I am a relative novice at statistics and have run into a problem working out how to analyse some data I will hopefully soon be acquiring. I would appreciate advice.

**The data**

What I want to do is compare the responses of a survey question of two groups of subjects to see if the two groups answer the question differently. The question has the form illustrated below:

"Which of the below are the best letters? Pick THREE options:

A

B

C

D

E

F

G

H"

From what I have read, my "pick three from eight" data can almost be described as categorical "multiple response" data, as in the following resources:

http://www.jaqm.ro/issues/volume-4,issue-1/pdfs/lavassani_movahedi_kumar.pdf, http://link.springer.com/chapter/10.1007/978-3-7908-1813-0_18, http://statistika.vse.cz/konference/amse/PDF/Plasil+Vlach.pdf.

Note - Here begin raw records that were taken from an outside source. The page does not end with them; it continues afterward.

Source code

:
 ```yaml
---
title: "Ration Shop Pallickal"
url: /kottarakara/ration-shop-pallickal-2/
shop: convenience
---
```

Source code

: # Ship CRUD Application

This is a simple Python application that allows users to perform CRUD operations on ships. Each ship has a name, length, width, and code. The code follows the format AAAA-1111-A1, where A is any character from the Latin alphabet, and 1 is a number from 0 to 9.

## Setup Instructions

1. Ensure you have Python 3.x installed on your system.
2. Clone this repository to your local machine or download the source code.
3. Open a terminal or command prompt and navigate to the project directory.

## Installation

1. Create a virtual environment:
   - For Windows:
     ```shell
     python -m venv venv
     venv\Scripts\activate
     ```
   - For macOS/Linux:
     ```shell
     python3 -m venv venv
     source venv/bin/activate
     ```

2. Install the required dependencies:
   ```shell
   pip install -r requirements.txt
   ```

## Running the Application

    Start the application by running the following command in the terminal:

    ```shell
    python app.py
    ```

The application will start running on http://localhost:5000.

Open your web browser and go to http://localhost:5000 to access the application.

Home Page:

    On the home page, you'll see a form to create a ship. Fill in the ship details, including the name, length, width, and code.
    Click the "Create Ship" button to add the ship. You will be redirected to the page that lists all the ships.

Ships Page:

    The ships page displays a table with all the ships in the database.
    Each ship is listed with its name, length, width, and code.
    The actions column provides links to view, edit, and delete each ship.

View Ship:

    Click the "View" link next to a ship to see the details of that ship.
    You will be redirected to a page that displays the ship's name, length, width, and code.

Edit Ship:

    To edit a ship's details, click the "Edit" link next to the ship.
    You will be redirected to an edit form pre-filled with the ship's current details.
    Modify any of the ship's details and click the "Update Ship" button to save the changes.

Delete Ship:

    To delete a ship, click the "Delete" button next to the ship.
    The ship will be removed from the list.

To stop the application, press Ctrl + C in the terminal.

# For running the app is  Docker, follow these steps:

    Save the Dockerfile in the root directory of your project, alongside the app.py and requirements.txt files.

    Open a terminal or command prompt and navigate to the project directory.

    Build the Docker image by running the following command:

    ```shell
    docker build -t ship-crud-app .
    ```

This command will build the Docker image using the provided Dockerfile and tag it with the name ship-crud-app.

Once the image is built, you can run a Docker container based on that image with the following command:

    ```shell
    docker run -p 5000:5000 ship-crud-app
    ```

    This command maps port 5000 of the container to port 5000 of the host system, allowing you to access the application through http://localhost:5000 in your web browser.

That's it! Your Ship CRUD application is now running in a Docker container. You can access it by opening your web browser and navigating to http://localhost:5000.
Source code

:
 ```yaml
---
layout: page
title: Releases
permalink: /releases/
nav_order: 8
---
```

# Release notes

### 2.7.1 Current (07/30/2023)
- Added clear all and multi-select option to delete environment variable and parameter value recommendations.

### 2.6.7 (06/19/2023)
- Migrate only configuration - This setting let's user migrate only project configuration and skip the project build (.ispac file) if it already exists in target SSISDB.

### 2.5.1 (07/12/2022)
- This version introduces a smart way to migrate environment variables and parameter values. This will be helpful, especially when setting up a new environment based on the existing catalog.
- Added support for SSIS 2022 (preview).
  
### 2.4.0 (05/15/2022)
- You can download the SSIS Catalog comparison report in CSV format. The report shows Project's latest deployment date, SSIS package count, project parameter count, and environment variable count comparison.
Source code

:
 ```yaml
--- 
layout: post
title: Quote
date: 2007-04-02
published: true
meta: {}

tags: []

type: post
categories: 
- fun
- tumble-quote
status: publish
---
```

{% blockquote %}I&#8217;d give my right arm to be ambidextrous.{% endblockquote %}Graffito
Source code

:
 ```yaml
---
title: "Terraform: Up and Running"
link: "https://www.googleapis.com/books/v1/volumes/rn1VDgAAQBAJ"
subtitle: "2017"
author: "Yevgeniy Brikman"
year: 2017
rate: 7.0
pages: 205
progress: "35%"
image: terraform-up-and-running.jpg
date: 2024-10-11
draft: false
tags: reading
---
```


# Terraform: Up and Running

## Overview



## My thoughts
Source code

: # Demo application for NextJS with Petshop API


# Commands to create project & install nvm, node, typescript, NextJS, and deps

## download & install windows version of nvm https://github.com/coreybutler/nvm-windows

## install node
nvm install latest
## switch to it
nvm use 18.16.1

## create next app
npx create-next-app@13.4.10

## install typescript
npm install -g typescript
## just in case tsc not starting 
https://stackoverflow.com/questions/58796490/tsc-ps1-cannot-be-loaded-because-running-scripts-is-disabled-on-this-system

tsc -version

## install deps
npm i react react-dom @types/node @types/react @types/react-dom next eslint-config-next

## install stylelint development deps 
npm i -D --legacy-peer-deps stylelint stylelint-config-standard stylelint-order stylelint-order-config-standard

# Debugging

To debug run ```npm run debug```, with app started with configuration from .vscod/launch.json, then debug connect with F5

However, the difference between my data and what is described there is that my question forces every subject to pick three and only three answers, whereas those papers look as "pick any number of responses" kind of data.

**The questions**

I have two questions.

First, how should I analyse this data? What I want is essentially a test of independance of two samples of "pick three" multiple response data. My first thought was to use a chi squared as my data is categorical, but further research says that this is not appropriate when there are multiple responses per subject. I suspect I need some kind of corrected chi square test (Rao-scott is a name that keeps coming up), but as none of the resources I have read quite match my type of data I am not sure.

Second, I want to do a sample size calculation to find out how many subjects I would need in each group to detect a given difference - for example, if all of the subjects in group 1 put ABC, and all of the subjects in group 2 put ABD, how many subjects would I need for this result to come out as significant with my chosen test? I have been trying but have no idea how to do this yet, mainly because I don't know what test to use.

I usually analyse data using R, so practical advice tending towards that software would also be helpful, but at the moment I really just want to get the concepts of what I have to do with this data sorted.

Thanks for any help in advance - I have been banging my head against this for some days and have consulted with some more stats-savvy colleages with no luck so far, so I would really appreciate some advice! I will clarify the questions further if needs be.

James